↓
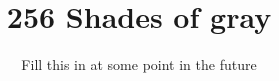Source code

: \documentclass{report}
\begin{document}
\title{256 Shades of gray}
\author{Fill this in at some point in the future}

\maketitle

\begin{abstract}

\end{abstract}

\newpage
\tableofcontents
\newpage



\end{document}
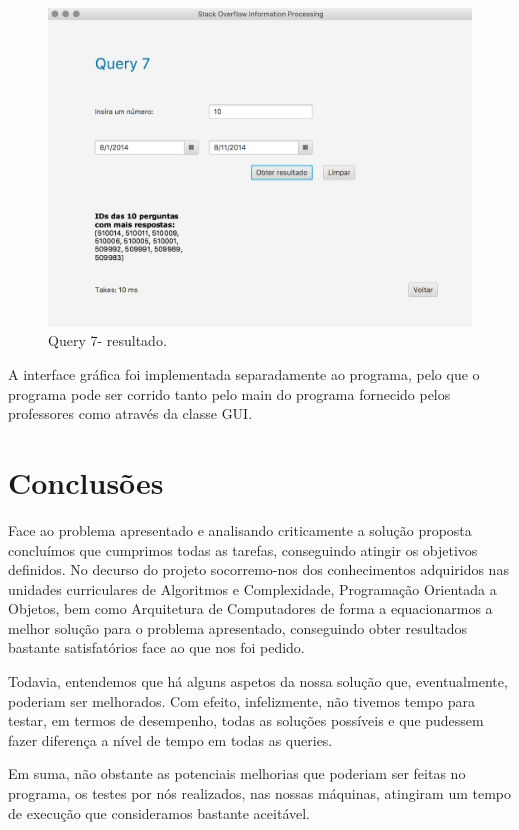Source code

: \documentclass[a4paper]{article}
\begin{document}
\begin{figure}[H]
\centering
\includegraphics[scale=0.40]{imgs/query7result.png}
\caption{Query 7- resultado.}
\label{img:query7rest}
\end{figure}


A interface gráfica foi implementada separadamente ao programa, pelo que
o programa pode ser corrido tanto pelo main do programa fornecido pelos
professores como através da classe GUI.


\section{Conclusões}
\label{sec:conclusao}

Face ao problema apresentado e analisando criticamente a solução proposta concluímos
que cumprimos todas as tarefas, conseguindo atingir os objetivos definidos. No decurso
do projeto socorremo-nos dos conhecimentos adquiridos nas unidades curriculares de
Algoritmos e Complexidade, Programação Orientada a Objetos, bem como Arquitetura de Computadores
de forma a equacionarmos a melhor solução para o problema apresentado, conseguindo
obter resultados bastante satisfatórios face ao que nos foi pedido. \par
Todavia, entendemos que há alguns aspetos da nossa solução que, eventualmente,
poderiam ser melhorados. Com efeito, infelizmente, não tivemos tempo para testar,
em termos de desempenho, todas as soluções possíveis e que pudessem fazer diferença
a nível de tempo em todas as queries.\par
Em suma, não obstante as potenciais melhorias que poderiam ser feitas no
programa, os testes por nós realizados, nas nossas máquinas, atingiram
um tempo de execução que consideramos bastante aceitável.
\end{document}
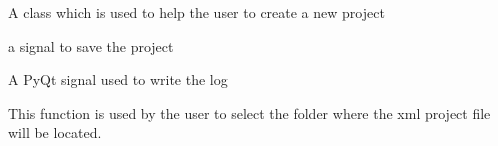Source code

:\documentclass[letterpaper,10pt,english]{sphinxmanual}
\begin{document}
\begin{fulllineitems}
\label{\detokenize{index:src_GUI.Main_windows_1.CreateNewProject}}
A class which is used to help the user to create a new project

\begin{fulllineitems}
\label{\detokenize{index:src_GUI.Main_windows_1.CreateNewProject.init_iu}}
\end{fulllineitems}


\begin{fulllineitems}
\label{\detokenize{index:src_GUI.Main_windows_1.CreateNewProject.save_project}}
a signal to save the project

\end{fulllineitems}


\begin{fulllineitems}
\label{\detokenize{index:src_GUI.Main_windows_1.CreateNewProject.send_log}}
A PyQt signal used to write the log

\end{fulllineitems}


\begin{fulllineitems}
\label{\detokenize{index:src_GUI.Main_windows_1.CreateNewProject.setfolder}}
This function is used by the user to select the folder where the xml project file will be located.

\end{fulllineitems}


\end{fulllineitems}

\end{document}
↑
» Exercise objective
Print out every entry above without changing a word, and leave out the pictures.

» Written answer
Source code

: \documentclass{report}
\begin{document}
\title{256 Shades of gray}
\author{Fill this in at some point in the future}

\maketitle

\begin{abstract}

\end{abstract}

\newpage
\tableofcontents
\newpage



\end{document}
Source code

: \documentclass[a4paper]{article}
\begin{document}
\begin{figure}[H]
\centering
\includegraphics[scale=0.40]{imgs/query7result.png}
\caption{Query 7- resultado.}
\label{img:query7rest}
\end{figure}


A interface gráfica foi implementada separadamente ao programa, pelo que
o programa pode ser corrido tanto pelo main do programa fornecido pelos
professores como através da classe GUI.


\section{Conclusões}
\label{sec:conclusao}

Face ao problema apresentado e analisando criticamente a solução proposta concluímos
que cumprimos todas as tarefas, conseguindo atingir os objetivos definidos. No decurso
do projeto socorremo-nos dos conhecimentos adquiridos nas unidades curriculares de
Algoritmos e Complexidade, Programação Orientada a Objetos, bem como Arquitetura de Computadores
de forma a equacionarmos a melhor solução para o problema apresentado, conseguindo
obter resultados bastante satisfatórios face ao que nos foi pedido. \par
Todavia, entendemos que há alguns aspetos da nossa solução que, eventualmente,
poderiam ser melhorados. Com efeito, infelizmente, não tivemos tempo para testar,
em termos de desempenho, todas as soluções possíveis e que pudessem fazer diferença
a nível de tempo em todas as queries.\par
Em suma, não obstante as potenciais melhorias que poderiam ser feitas no
programa, os testes por nós realizados, nas nossas máquinas, atingiram
um tempo de execução que consideramos bastante aceitável.
\end{document}
Source code

:\documentclass[letterpaper,10pt,english]{sphinxmanual}
\begin{document}
\begin{fulllineitems}
\label{\detokenize{index:src_GUI.Main_windows_1.CreateNewProject}}
A class which is used to help the user to create a new project

\begin{fulllineitems}
\label{\detokenize{index:src_GUI.Main_windows_1.CreateNewProject.init_iu}}
\end{fulllineitems}


\begin{fulllineitems}
\label{\detokenize{index:src_GUI.Main_windows_1.CreateNewProject.save_project}}
a signal to save the project

\end{fulllineitems}


\begin{fulllineitems}
\label{\detokenize{index:src_GUI.Main_windows_1.CreateNewProject.send_log}}
A PyQt signal used to write the log

\end{fulllineitems}


\begin{fulllineitems}
\label{\detokenize{index:src_GUI.Main_windows_1.CreateNewProject.setfolder}}
This function is used by the user to select the folder where the xml project file will be located.

\end{fulllineitems}


\end{fulllineitems}

\end{document}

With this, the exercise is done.